(DATA TO EXAMINE Opens)

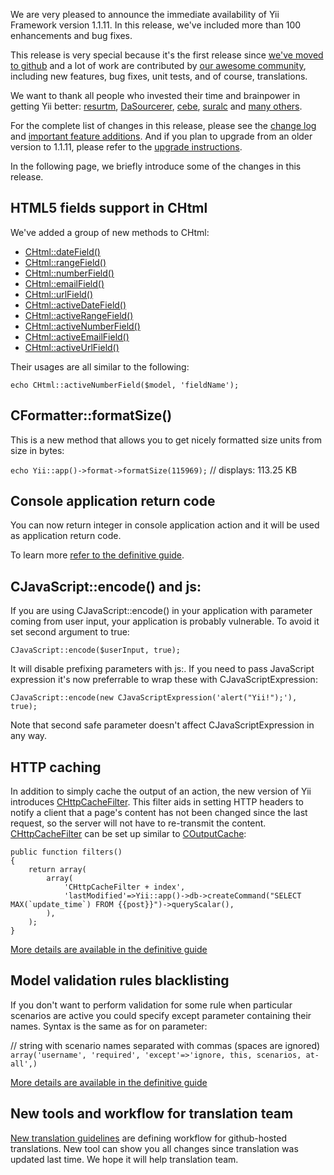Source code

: We are very pleased to announce the immediate availability of Yii Framework version 1.1.11. In this release, we've included more than 100 enhancements and bug fixes.

This release is very special because it's the first release since [we've moved to github](http://www.yiiframework.com/news/53/yii-moved-to-github/) and a lot of work are contributed by [our awesome community](https://github.com/yiisoft/yii/graphs/contributors), including new features, bug fixes, unit tests, and of course, translations.

We want to thank all people who invested their time and brainpower in getting Yii better: [resurtm](https://github.com/resurtm), [DaSourcerer](https://github.com/DaSourcerer), [cebe](https://github.com/cebe), [suralc](https://github.com/suralc) and [many others](https://github.com/yiisoft/yii/graphs/contributors).

For the complete list of changes in this release, please see the [change log](http://www.yiiframework.com/files/CHANGELOG-1.1.11.txt) and [important feature additions](http://www.yiiframework.com/doc/guide/changes). And if you plan to upgrade from an older version to 1.1.11, please refer to the [upgrade instructions](http://www.yiiframework.com/files/UPGRADE-1.1.11.txt).

In the following page, we briefly introduce some of the changes in this release.

## HTML5 fields support in CHtml

We've added a group of new methods to CHtml:

* [CHtml::dateField()](http://www.yiiframework.com/doc/api/1.1/CHtml/#dateField-detail)
* [CHtml::rangeField()](http://www.yiiframework.com/doc/api/1.1/CHtml/#rangeField-detail)
* [CHtml::numberField()](http://www.yiiframework.com/doc/api/1.1/CHtml/#numberField-detail)
* [CHtml::emailField()](http://www.yiiframework.com/doc/api/1.1/CHtml/#emailField-detail)
* [CHtml::urlField()](http://www.yiiframework.com/doc/api/1.1/CHtml/#urlField-detail)
* [CHtml::activeDateField()](http://www.yiiframework.com/doc/api/1.1/CHtml/#activeDateField-detail)
* [CHtml::activeRangeField()](http://www.yiiframework.com/doc/api/1.1/CHtml/#activeRangeField-detail)
* [CHtml::activeNumberField()](http://www.yiiframework.com/doc/api/1.1/CHtml/#activeNumberField-detail)
* [CHtml::activeEmailField()](http://www.yiiframework.com/doc/api/1.1/CHtml/#activeEmailField-detail)
* [CHtml::activeUrlField()](http://www.yiiframework.com/doc/api/1.1/CHtml/#activeUrlField-detail)

Their usages are all similar to the following:

`echo CHtml::activeNumberField($model, 'fieldName');`

## CFormatter::formatSize()

This is a new method that allows you to get nicely formatted size units from size in bytes:

`echo Yii::app()->format->formatSize(115969);`
// displays: 113.25 KB

## Console application return code

You can now return integer in console application action and it will be used as application return code.

To learn more [refer to the definitive guide](http://www.yiiframework.com/doc/guide/1.1/en/topics.console#exit-codes).

## CJavaScript::encode() and js:

If you are using CJavaScript::encode() in your application with parameter coming from user input, your application is probably vulnerable. To avoid it set second argument to true:

`CJavaScript::encode($userInput, true);`

It will disable prefixing parameters with js:. If you need to pass JavaScript expression it's now preferrable to wrap these with CJavaScriptExpression:

`CJavaScript::encode(new CJavaScriptExpression('alert("Yii!");'), true);`

Note that second safe parameter doesn't affect CJavaScriptExpression in any way.

## HTTP caching

In addition to simply cache the output of an action, the new version of Yii introduces [CHttpCacheFilter](http://www.yiiframework.com/doc/api/1.1/CHttpCacheFilter/). This filter aids in setting HTTP headers to notify a client that a page's content has not been changed since the last request, so the server will not have to re-transmit the content. [CHttpCacheFilter](http://www.yiiframework.com/doc/api/CHttpCacheFilter) can be set up similar to [COutputCache](http://www.yiiframework.com/doc/api/COutputCache):

```
public function filters()
{
    return array(
        array(
            'CHttpCacheFilter + index',
            'lastModified'=>Yii::app()->db->createCommand("SELECT MAX(`update_time`) FROM {{post}}")->queryScalar(),
        ),
    );
}
```
[More details are available in the definitive guide](http://www.yiiframework.com/doc/guide/1.1/en/caching.page#http-caching)

## Model validation rules blacklisting

If you don't want to perform validation for some rule when particular scenarios are active you could specify except parameter containing their names. Syntax is the same as for on parameter:

// string with scenario names separated with commas (spaces are ignored)
`array('username', 'required', 'except'=>'ignore, this, scenarios, at-all',)`

[More details are available in the definitive guide](http://www.yiiframework.com/doc/guide/1.1/en/form.model#declaring-validation-rules)

## New tools and workflow for translation team

[New translation guidelines](https://github.com/yiisoft/yii/wiki/Documentation-translation-guidelines) are defining workflow for github-hosted translations. New tool can show you all changes since translation was updated last time. We hope it will help translation team.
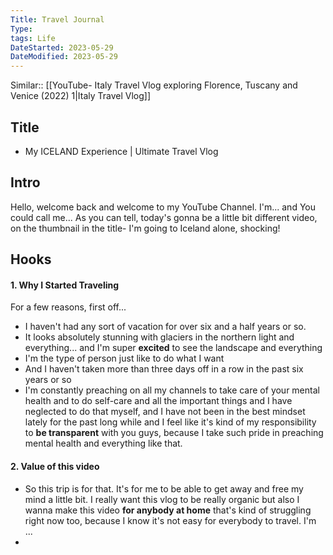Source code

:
 ```yaml
---
Title: Travel Journal
Type:
tags: Life
DateStarted: 2023-05-29
DateModified: 2023-05-29
---
```

Similar:: [[YouTube- Italy Travel Vlog exploring Florence, Tuscany and Venice (2022) 1|Italy Travel Vlog]]
## Title
- My ICELAND Experience | Ultimate Travel Vlog
## Intro
Hello, welcome back and welcome to my YouTube Channel. I'm... and You could call me... 
As you can tell, today's gonna be a little bit different video, on the thumbnail in the title- 
I'm going to Iceland alone, shocking!
## Hooks
#### 1. Why I Started Traveling
For a few reasons, first off...
- I haven't had any sort of vacation for over six and a half years or so.
- It looks absolutely stunning with glaciers in the northern light and everything... and I'm super **excited** to see the landscape and everything
- I'm the type of person just like to do what I want
- And I haven't taken more than three days off in a row in the past six years or so
- I'm constantly preaching on all my channels to take care of your mental health and to do self-care and all the important things and I have neglected to do that myself, and I have not been in the best mindset lately for the past long while and I feel like it's kind of my responsibility to **be transparent** with you guys, because I take such pride in preaching mental health and everything like that.
#### 2. Value of this video
- So this trip is for that. It's for me to be able to get away and free my mind a little bit. I really want this vlog to be really organic but also I wanna make this video **for anybody at home** that's kind of struggling right now too, because I know it's not easy for everybody to travel. I'm ...
- 

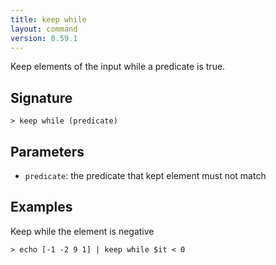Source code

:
 ```yaml
---
title: keep while
layout: command
version: 0.59.1
---
```


Keep elements of the input while a predicate is true.

## Signature

```> keep while (predicate)```

## Parameters

 -  `predicate`: the predicate that kept element must not match

## Examples

Keep while the element is negative
```shell
> echo [-1 -2 9 1] | keep while $it < 0
```
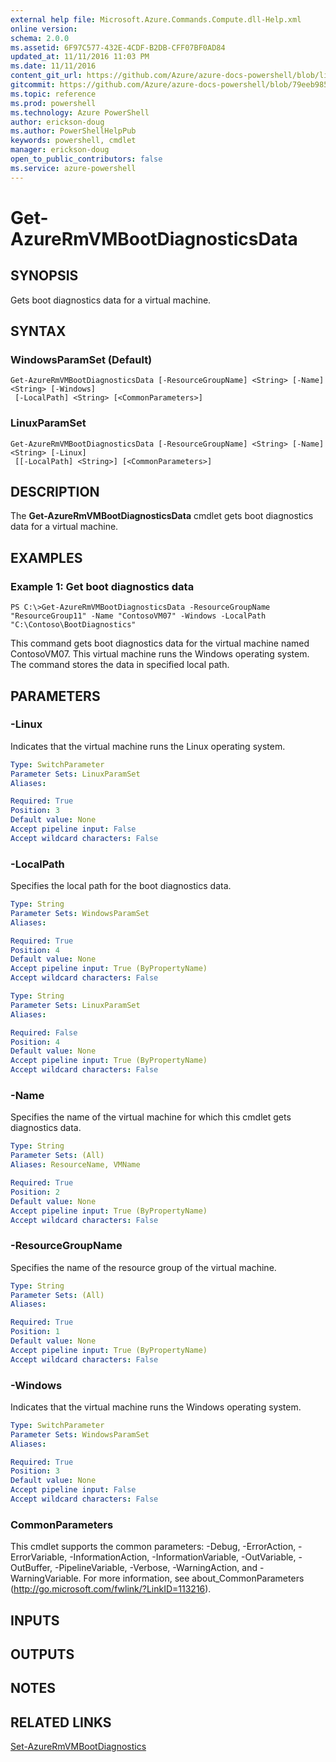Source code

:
 ```yaml
---
external help file: Microsoft.Azure.Commands.Compute.dll-Help.xml
online version: 
schema: 2.0.0
ms.assetid: 6F97C577-432E-4CDF-B2DB-CFF07BF0AD84
updated_at: 11/11/2016 11:03 PM
ms.date: 11/11/2016
content_git_url: https://github.com/Azure/azure-docs-powershell/blob/live/azureps-cmdlets-docs/ResourceManager/AzureRM.Compute/v2.1.0/Get-AzureRmVMBootDiagnosticsData.md
gitcommit: https://github.com/Azure/azure-docs-powershell/blob/79eeb985ea480979357fb4695832a0c3d29a48bf/azureps-cmdlets-docs/ResourceManager/AzureRM.Compute/v2.1.0/Get-AzureRmVMBootDiagnosticsData.md
ms.topic: reference
ms.prod: powershell
ms.technology: Azure PowerShell
author: erickson-doug
ms.author: PowerShellHelpPub
keywords: powershell, cmdlet
manager: erickson-doug
open_to_public_contributors: false
ms.service: azure-powershell
---
```


# Get-AzureRmVMBootDiagnosticsData

## SYNOPSIS
Gets boot diagnostics data for a virtual machine.

## SYNTAX

### WindowsParamSet (Default)
```
Get-AzureRmVMBootDiagnosticsData [-ResourceGroupName] <String> [-Name] <String> [-Windows]
 [-LocalPath] <String> [<CommonParameters>]
```

### LinuxParamSet
```
Get-AzureRmVMBootDiagnosticsData [-ResourceGroupName] <String> [-Name] <String> [-Linux]
 [[-LocalPath] <String>] [<CommonParameters>]
```

## DESCRIPTION
The **Get-AzureRmVMBootDiagnosticsData** cmdlet gets boot diagnostics data for a virtual machine.

## EXAMPLES

### Example 1: Get boot diagnostics data
```
PS C:\>Get-AzureRmVMBootDiagnosticsData -ResourceGroupName "ResourceGroup11" -Name "ContosoVM07" -Windows -LocalPath "C:\Contoso\BootDiagnostics"
```

This command gets boot diagnostics data for the virtual machine named ContosoVM07.
This virtual machine runs the Windows operating system.
The command stores the data in specified local path.

## PARAMETERS

### -Linux
Indicates that the virtual machine runs the Linux operating system.

```yaml
Type: SwitchParameter
Parameter Sets: LinuxParamSet
Aliases: 

Required: True
Position: 3
Default value: None
Accept pipeline input: False
Accept wildcard characters: False
```

### -LocalPath
Specifies the local path for the boot diagnostics data.

```yaml
Type: String
Parameter Sets: WindowsParamSet
Aliases: 

Required: True
Position: 4
Default value: None
Accept pipeline input: True (ByPropertyName)
Accept wildcard characters: False
```

```yaml
Type: String
Parameter Sets: LinuxParamSet
Aliases: 

Required: False
Position: 4
Default value: None
Accept pipeline input: True (ByPropertyName)
Accept wildcard characters: False
```

### -Name
Specifies the name of the virtual machine for which this cmdlet gets diagnostics data.

```yaml
Type: String
Parameter Sets: (All)
Aliases: ResourceName, VMName

Required: True
Position: 2
Default value: None
Accept pipeline input: True (ByPropertyName)
Accept wildcard characters: False
```

### -ResourceGroupName
Specifies the name of the resource group of the virtual machine.

```yaml
Type: String
Parameter Sets: (All)
Aliases: 

Required: True
Position: 1
Default value: None
Accept pipeline input: True (ByPropertyName)
Accept wildcard characters: False
```

### -Windows
Indicates that the virtual machine runs the Windows operating system.

```yaml
Type: SwitchParameter
Parameter Sets: WindowsParamSet
Aliases: 

Required: True
Position: 3
Default value: None
Accept pipeline input: False
Accept wildcard characters: False
```

### CommonParameters
This cmdlet supports the common parameters: -Debug, -ErrorAction, -ErrorVariable, -InformationAction, -InformationVariable, -OutVariable, -OutBuffer, -PipelineVariable, -Verbose, -WarningAction, and -WarningVariable. For more information, see about_CommonParameters (http://go.microsoft.com/fwlink/?LinkID=113216).

## INPUTS

## OUTPUTS

## NOTES

## RELATED LINKS

[Set-AzureRmVMBootDiagnostics](xref:ResourceManager/AzureRM.Compute/v2.1.0/Set-AzureRmVMBootDiagnostics.md)


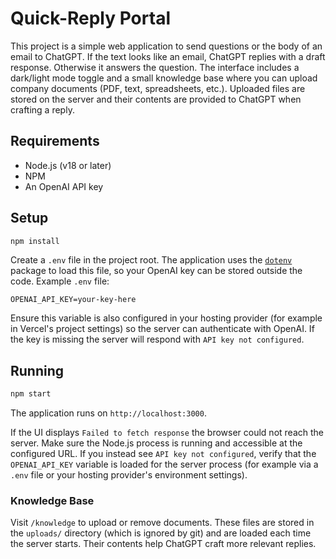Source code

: # Quick-Reply Portal

This project is a simple web application to send questions or the body of an email to ChatGPT. If the text looks like an email, ChatGPT replies with a draft response. Otherwise it answers the question. The interface includes a dark/light mode toggle and a small knowledge base where you can upload company documents (PDF, text, spreadsheets, etc.). Uploaded files are stored on the server and their contents are provided to ChatGPT when crafting a reply.

## Requirements

- Node.js (v18 or later)
- NPM
- An OpenAI API key

## Setup

```bash
npm install
```

Create a `.env` file in the project root. The application uses the
[`dotenv`](https://www.npmjs.com/package/dotenv) package to load this file, so
your OpenAI key can be stored outside the code. Example `.env` file:

```
OPENAI_API_KEY=your-key-here
```

Ensure this variable is also configured in your hosting provider (for example in
Vercel's project settings) so the server can authenticate with OpenAI. If the
key is missing the server will respond with `API key not configured`.

## Running

```bash
npm start
```

The application runs on `http://localhost:3000`.

If the UI displays `Failed to fetch response` the browser could not reach the
server. Make sure the Node.js process is running and accessible at the
configured URL. If you instead see `API key not configured`, verify that the
`OPENAI_API_KEY` variable is loaded for the server process (for example via a
`.env` file or your hosting provider's environment settings).

### Knowledge Base

Visit `/knowledge` to upload or remove documents. These files are stored in
the `uploads/` directory (which is ignored by git) and are loaded each time the
server starts. Their contents help ChatGPT craft more relevant replies.
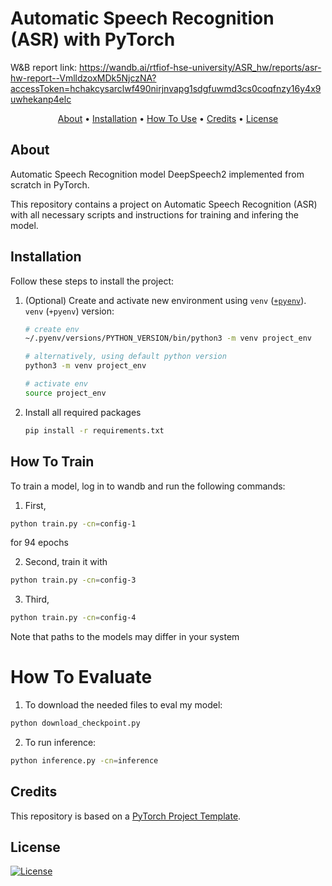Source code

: # Automatic Speech Recognition (ASR) with PyTorch

W&B report link: https://wandb.ai/rtfiof-hse-university/ASR_hw/reports/asr-hw-report--VmlldzoxMDk5NjczNA?accessToken=hchakcysarclwf490nirjnvapg1sdgfuwmd3cs0coqfnzy16y4x9uwhekanp4elc

<p align="center">
  <a href="#about">About</a> •
  <a href="#installation">Installation</a> •
  <a href="#how-to-use">How To Use</a> •
  <a href="#credits">Credits</a> •
  <a href="#license">License</a>
</p>

## About

Automatic Speech Recognition model DeepSpeech2 implemented from scratch in PyTorch. 

This repository contains a project on Automatic Speech Recognition (ASR) with all necessary scripts and instructions for training and infering the model.

## Installation

Follow these steps to install the project:

1. (Optional) Create and activate new environment using `venv` ([`+pyenv`](https://github.com/pyenv/pyenv)).
   `venv` (`+pyenv`) version:

   ```bash
   # create env
   ~/.pyenv/versions/PYTHON_VERSION/bin/python3 -m venv project_env

   # alternatively, using default python version
   python3 -m venv project_env

   # activate env
   source project_env
   ```

2. Install all required packages

   ```bash
   pip install -r requirements.txt
   ```

## How To Train

To train a model, log in to wandb and run the following commands:

1. First,
   
```bash
python train.py -cn=config-1 
```
for 94 epochs

2. Second, train it with
```bash
python train.py -cn=config-3
```

3. Third,
```bash
python train.py -cn=config-4
```

Note that paths to the models may differ in your system

# How To Evaluate

1. To download the needed files to eval my model:

```bash
python download_checkpoint.py
```

2. To run inference:

```bash
python inference.py -cn=inference
```


## Credits

This repository is based on a [PyTorch Project Template](https://github.com/Blinorot/pytorch_project_template).

## License

[![License](https://img.shields.io/badge/license-MIT-blue.svg)](/LICENSE)
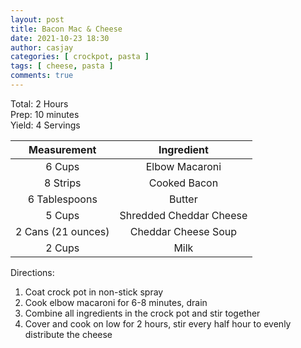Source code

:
 ```yaml
---
layout: post
title: Bacon Mac & Cheese
date: 2021-10-23 18:30
author: casjay
categories: [ crockpot, pasta ]
tags: [ cheese, pasta ]
comments: true
---
```

  
Total: 2 Hours  
Prep: 10 minutes  
Yield: 4 Servings  
  
|    Measurement     |       Ingredient        |
| :----------------: | :---------------------: |
|       6 Cups       |     Elbow Macaroni      |
|      8 Strips      |      Cooked Bacon       |
|   6 Tablespoons    |         Butter          |
|       5 Cups       | Shredded Cheddar Cheese |
| 2 Cans (21 ounces) |   Cheddar Cheese Soup   |
|       2 Cups       |          Milk           |

Directions:

1) Coat crock pot in non-stick spray
2) Cook elbow macaroni for 6-8 minutes, drain
3) Combine all ingredients in the crock pot and stir together
4) Cover and cook on low for 2 hours, stir every half hour to evenly distribute the cheese
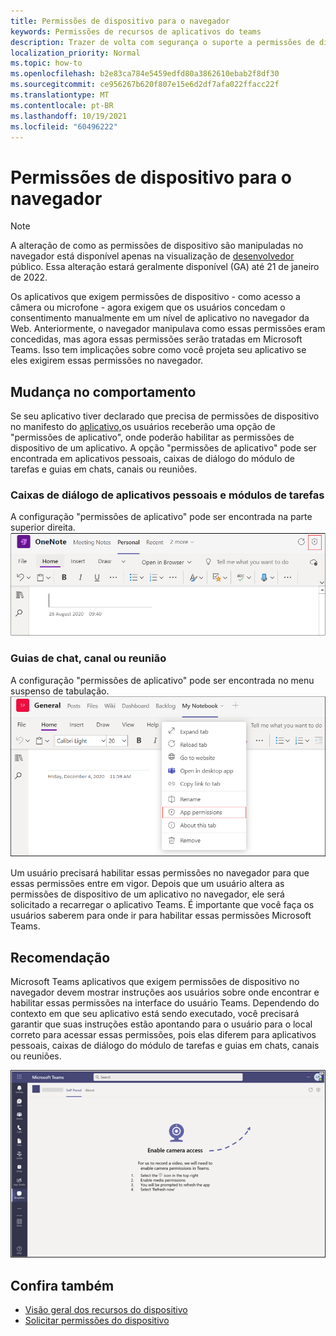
 ```yaml
---
title: Permissões de dispositivo para o navegador
keywords: Permissões de recursos de aplicativos do teams
description: Trazer de volta com segurança o suporte a permissões de dispositivo para aplicativos em nosso cliente Web
localization_priority: Normal
ms.topic: how-to
ms.openlocfilehash: b2e83ca784e5459edfd80a3862610ebab2f8df30
ms.sourcegitcommit: ce956267b620f807e15e6d2df7afa022ffacc22f
ms.translationtype: MT
ms.contentlocale: pt-BR
ms.lasthandoff: 10/19/2021
ms.locfileid: "60496222"
---
```

# <a name="device-permissions-for-the-browser"></a>Permissões de dispositivo para o navegador

> [!NOTE]
> A alteração de como as permissões de dispositivo são manipuladas no navegador está disponível apenas na visualização de [desenvolvedor](../../resources/dev-preview/developer-preview-intro.md) público. Essa alteração estará geralmente disponível (GA) até 21 de janeiro de 2022.

Os aplicativos que exigem permissões de dispositivo - como acesso a câmera ou microfone - agora exigem que os usuários concedam o consentimento manualmente em um nível de aplicativo no navegador da Web. Anteriormente, o navegador manipulava como essas permissões eram concedidas, mas agora essas permissões serão tratadas em Microsoft Teams. Isso tem implicações sobre como você projeta seu aplicativo se eles exigirem essas permissões no navegador.

## <a name="change-in-behavior"></a>Mudança no comportamento
Se seu aplicativo tiver declarado que precisa de permissões de dispositivo no manifesto do [aplicativo,](native-device-permissions.md)os usuários receberão uma opção de "permissões de aplicativo", onde poderão habilitar as permissões de dispositivo de um aplicativo. A opção "permissões de aplicativo" pode ser encontrada em aplicativos pessoais, caixas de diálogo do módulo de tarefas e guias em chats, canais ou reuniões.

### <a name="personal-apps-and-task-module-dialogs"></a>Caixas de diálogo de aplicativos pessoais e módulos de tarefas
A configuração "permissões de aplicativo" pode ser encontrada na parte superior direita.
<img src="../../assets/images/tabs/apppermissions.png" alt="App permissions button" width="800"/>

### <a name="chat-channel-or-meeting-tabs"></a>Guias de chat, canal ou reunião
A configuração "permissões de aplicativo" pode ser encontrada no menu suspenso de tabulação.
![Drop-down de permissões do aplicativo](../../assets/images/tabs/drop-downapppermissions.png)

Um usuário precisará habilitar essas permissões no navegador para que essas permissões entre em vigor. Depois que um usuário altera as permissões de dispositivo de um aplicativo no navegador, ele será solicitado a recarregar o aplicativo Teams. É importante que você faça os usuários saberem para onde ir para habilitar essas permissões Microsoft Teams.

## <a name="recommendation"></a>Recomendação
Microsoft Teams aplicativos que exigem permissões de dispositivo no navegador devem mostrar instruções aos usuários sobre onde encontrar e habilitar essas permissões na interface do usuário Teams. Dependendo do contexto em que seu aplicativo está sendo executado, você precisará garantir que suas instruções estão apontando para o usuário para o local correto para acessar essas permissões, pois elas diferem para aplicativos pessoais, caixas de diálogo do módulo de tarefas e guias em chats, canais ou reuniões.

<img src="../../assets/images/tabs/enable-access.png" alt="Enable camera access" width="800"/>

## <a name="see-also"></a>Confira também

* [Visão geral dos recursos do dispositivo](device-capabilities-overview.md)
* [Solicitar permissões do dispositivo](native-device-permissions.md)
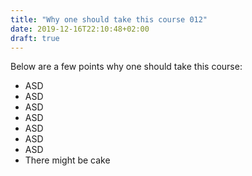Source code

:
 ```yaml
---
title: "Why one should take this course 012"
date: 2019-12-16T22:10:48+02:00
draft: true
---
```


Below are a few points why one should take this course:
* ASD
* ASD
* ASD
* ASD
* ASD
* ASD
* ASD
* There might be cake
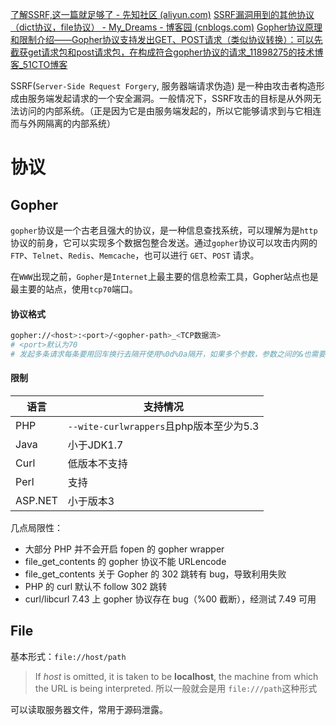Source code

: 

[了解SSRF,这一篇就足够了 - 先知社区 (aliyun.com)](https://xz.aliyun.com/t/2115)
[SSRF漏洞用到的其他协议（dict协议，file协议） - My_Dreams - 博客园 (cnblogs.com)](https://www.cnblogs.com/zzjdbk/p/12970919.html)
[Gopher协议原理和限制介绍——Gopher协议支持发出GET、POST请求（类似协议转换）：可以先截获get请求包和post请求包，在构成符合gopher协议的请求_11898275的技术博客_51CTO博客](https://blog.51cto.com/u_11908275/6392927)

SSRF(`Server-Side Request Forgery`, 服务器端请求伪造) 是一种由攻击者构造形成由服务端发起请求的一个安全漏洞。一般情况下，SSRF攻击的目标是从外网无法访问的内部系统。（正是因为它是由服务端发起的，所以它能够请求到与它相连而与外网隔离的内部系统）

# 协议

## Gopher

`gopher`协议是一个古老且强大的协议，是一种信息查找系统，可以理解为是`http`协议的前身，它可以实现多个数据包整合发送。通过`gopher`协议可以攻击内网的 `FTP`、`Telnet`、`Redis`、`Memcache`，也可以进行 `GET`、`POST` 请求。

在`WWW`出现之前，`Gopher`是`Internet`上最主要的信息检索工具，Gopher站点也是最主要的站点，使用`tcp70`端口。

#### 协议格式

```sh
gopher://<host>:<port>/<gopher-path>_<TCP数据流>
# <port>默认为70
# 发起多条请求每条要用回车换行去隔开使用%0d%0a隔开，如果多个参数，参数之间的&也需要进行URL编码
```

#### 限制

|语言|支持情况|
|---|---|
|PHP|`--wite-curlwrappers`且php版本至少为5.3|
|Java|小于JDK1.7|
|Curl|低版本不支持|
|Perl|支持|
|ASP.NET|小于版本3|

几点局限性：
- 大部分 PHP 并不会开启 fopen 的 gopher wrapper
- file_get_contents 的 gopher 协议不能 URLencode
- file_get_contents 关于 Gopher 的 302 跳转有 bug，导致利用失败
- PHP 的 curl 默认不 follow 302 跳转
- curl/libcurl 7.43 上 gopher 协议存在 bug（%00 截断），经测试 7.49 可用
## File
基本形式：`file://host/path`
> If _host_ is omitted, it is taken to be **localhost**, the machine from which the URL is being interpreted. 所以一般就会是用 `file:///path`这种形式

可以读取服务器文件，常用于源码泄露。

(DATA TO EXAMINE Closes)

## TASK ITEM
Everything above from the line with "[了解SSRF,这一篇就足够了 - 先知社区" to the line with "- file_get_contents 的 gopher 协议不能 URLencode", both included, must be repeated exactly, and nothing outside that range.

## EXERCISE ANSWER
[了解SSRF,这一篇就足够了 - 先知社区 (aliyun.com)](https://xz.aliyun.com/t/2115)
[SSRF漏洞用到的其他协议（dict协议，file协议） - My_Dreams - 博客园 (cnblogs.com)](https://www.cnblogs.com/zzjdbk/p/12970919.html)
[Gopher协议原理和限制介绍——Gopher协议支持发出GET、POST请求（类似协议转换）：可以先截获get请求包和post请求包，在构成符合gopher协议的请求_11898275的技术博客_51CTO博客](https://blog.51cto.com/u_11908275/6392927)

SSRF(`Server-Side Request Forgery`, 服务器端请求伪造) 是一种由攻击者构造形成由服务端发起请求的一个安全漏洞。一般情况下，SSRF攻击的目标是从外网无法访问的内部系统。（正是因为它是由服务端发起的，所以它能够请求到与它相连而与外网隔离的内部系统）

# 协议

## Gopher

`gopher`协议是一个古老且强大的协议，是一种信息查找系统，可以理解为是`http`协议的前身，它可以实现多个数据包整合发送。通过`gopher`协议可以攻击内网的 `FTP`、`Telnet`、`Redis`、`Memcache`，也可以进行 `GET`、`POST` 请求。

在`WWW`出现之前，`Gopher`是`Internet`上最主要的信息检索工具，Gopher站点也是最主要的站点，使用`tcp70`端口。

#### 协议格式

```sh
gopher://<host>:<port>/<gopher-path>_<TCP数据流>
# <port>默认为70
# 发起多条请求每条要用回车换行去隔开使用%0d%0a隔开，如果多个参数，参数之间的&也需要进行URL编码
```

#### 限制

|语言|支持情况|
|---|---|
|PHP|`--wite-curlwrappers`且php版本至少为5.3|
|Java|小于JDK1.7|
|Curl|低版本不支持|
|Perl|支持|
|ASP.NET|小于版本3|

几点局限性：
- 大部分 PHP 并不会开启 fopen 的 gopher wrapper
- file_get_contents 的 gopher 协议不能 URLencode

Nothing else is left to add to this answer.